Possums, snakes, blowflies, weeds spark recurring complaints about Hillsborough home

The nuisance house is located in the University of South Florida area residential community that is sometimes referred to as Suitcase City.

HILLSBOROUGH COUNTY, Fla. (WFLA) — Neighbors say the yard is overgrown, there are possums on the roof, snakes in the grass, blowflies in the air and an odor of garbage wafting through the neighborhood that will turn your stomach.

“I’m kinda like at my wits end.

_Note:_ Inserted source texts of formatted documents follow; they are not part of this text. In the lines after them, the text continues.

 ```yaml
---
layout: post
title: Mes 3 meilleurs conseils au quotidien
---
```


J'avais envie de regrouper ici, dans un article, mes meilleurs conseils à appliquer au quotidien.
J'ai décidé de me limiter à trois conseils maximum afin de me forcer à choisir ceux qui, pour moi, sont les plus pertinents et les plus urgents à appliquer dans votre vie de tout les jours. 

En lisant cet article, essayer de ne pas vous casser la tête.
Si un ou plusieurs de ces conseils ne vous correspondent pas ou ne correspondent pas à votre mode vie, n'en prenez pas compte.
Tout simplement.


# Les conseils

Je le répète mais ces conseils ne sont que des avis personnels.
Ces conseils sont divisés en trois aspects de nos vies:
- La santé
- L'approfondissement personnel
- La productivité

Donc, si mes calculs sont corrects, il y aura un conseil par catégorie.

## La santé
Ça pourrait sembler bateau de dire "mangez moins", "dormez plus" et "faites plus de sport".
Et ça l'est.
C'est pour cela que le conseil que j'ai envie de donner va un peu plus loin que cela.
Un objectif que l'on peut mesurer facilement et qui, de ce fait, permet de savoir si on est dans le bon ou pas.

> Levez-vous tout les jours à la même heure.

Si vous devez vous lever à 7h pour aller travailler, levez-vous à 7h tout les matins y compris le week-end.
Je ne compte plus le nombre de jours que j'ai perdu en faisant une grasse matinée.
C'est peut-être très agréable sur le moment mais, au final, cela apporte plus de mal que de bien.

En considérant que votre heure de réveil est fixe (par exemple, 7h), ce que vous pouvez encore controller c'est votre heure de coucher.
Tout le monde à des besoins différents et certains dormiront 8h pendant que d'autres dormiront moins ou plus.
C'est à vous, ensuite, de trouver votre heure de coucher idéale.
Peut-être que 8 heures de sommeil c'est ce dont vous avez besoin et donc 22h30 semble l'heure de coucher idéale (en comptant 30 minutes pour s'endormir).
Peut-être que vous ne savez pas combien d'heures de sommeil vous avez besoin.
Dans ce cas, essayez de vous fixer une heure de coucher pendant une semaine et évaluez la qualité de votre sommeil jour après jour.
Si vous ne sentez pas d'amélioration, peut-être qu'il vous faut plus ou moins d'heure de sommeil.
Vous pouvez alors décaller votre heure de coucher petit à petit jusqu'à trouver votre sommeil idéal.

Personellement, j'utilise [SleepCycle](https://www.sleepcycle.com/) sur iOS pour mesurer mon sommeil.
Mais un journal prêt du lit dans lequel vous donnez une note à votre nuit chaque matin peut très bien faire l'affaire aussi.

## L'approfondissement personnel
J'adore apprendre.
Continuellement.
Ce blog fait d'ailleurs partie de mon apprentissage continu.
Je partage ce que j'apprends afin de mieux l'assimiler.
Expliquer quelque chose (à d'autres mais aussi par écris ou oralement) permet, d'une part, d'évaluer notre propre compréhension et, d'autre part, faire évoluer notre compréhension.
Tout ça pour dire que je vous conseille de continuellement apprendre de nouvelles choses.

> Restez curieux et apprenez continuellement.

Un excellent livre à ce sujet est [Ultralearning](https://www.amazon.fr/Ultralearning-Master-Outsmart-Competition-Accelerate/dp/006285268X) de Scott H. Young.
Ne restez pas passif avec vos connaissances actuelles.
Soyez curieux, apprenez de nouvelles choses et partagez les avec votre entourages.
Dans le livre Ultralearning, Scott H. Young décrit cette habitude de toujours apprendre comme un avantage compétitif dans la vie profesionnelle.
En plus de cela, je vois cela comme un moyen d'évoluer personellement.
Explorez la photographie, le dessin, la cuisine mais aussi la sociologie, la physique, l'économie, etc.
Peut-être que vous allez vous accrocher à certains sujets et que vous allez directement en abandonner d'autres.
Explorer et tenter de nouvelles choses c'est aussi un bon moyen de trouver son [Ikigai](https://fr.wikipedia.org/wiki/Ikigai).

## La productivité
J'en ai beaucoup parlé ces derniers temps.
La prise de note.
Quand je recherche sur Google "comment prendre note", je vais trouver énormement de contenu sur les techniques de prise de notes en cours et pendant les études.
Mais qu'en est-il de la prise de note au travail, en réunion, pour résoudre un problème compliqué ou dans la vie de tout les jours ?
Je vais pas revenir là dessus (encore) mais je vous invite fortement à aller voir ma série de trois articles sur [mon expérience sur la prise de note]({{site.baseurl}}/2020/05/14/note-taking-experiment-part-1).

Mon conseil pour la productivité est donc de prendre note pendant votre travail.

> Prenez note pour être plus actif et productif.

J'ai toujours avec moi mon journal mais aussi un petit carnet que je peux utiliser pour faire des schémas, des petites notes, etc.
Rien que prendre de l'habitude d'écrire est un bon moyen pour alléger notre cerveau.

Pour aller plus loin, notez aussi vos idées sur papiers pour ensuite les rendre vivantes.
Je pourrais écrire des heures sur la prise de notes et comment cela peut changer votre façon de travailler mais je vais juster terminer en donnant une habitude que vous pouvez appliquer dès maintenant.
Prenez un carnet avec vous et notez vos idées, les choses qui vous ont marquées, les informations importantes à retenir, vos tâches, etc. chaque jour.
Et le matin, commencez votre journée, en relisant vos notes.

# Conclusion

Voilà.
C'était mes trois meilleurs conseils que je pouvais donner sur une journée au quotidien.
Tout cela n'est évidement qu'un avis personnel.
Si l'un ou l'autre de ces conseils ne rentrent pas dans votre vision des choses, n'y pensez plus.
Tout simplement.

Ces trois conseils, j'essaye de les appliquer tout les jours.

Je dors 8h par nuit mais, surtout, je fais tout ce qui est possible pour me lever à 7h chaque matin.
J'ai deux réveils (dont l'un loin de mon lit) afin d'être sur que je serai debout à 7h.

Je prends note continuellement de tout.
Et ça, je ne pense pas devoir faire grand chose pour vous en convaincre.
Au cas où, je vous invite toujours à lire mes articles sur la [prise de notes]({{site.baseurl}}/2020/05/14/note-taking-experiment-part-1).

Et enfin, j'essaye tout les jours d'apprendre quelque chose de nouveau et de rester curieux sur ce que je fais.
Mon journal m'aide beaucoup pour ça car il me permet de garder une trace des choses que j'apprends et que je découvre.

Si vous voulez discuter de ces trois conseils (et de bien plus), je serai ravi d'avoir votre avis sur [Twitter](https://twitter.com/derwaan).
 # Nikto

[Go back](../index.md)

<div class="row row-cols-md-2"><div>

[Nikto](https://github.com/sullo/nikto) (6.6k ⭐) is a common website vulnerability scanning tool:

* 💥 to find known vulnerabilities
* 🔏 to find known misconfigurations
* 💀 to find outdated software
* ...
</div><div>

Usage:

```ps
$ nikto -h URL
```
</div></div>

I really don’t want to leave my neighborhood; I want to clean it up and keep it,” next-door neighbor Helen Johnson said.

A lawn mower is visible in the backyard under weeds that are growing waist-high, but it doesn’t get much use according to neighbors and county records.

Still, no matter how many times Johnson and other neighbors complain to Hillsborough County Code Enforcement, and there were 10 complaints at last count, nothing changes for any length of time.

The home is owned by Anastasia Timofeyeva, 39. The nuisance house is located in the University of South Florida area residential community.

“No comment,” Timofeyeva said Tuesday, choosing instead to lodge a complaint of her own about falling branches from an oak tree across the street before asking us to leave her property.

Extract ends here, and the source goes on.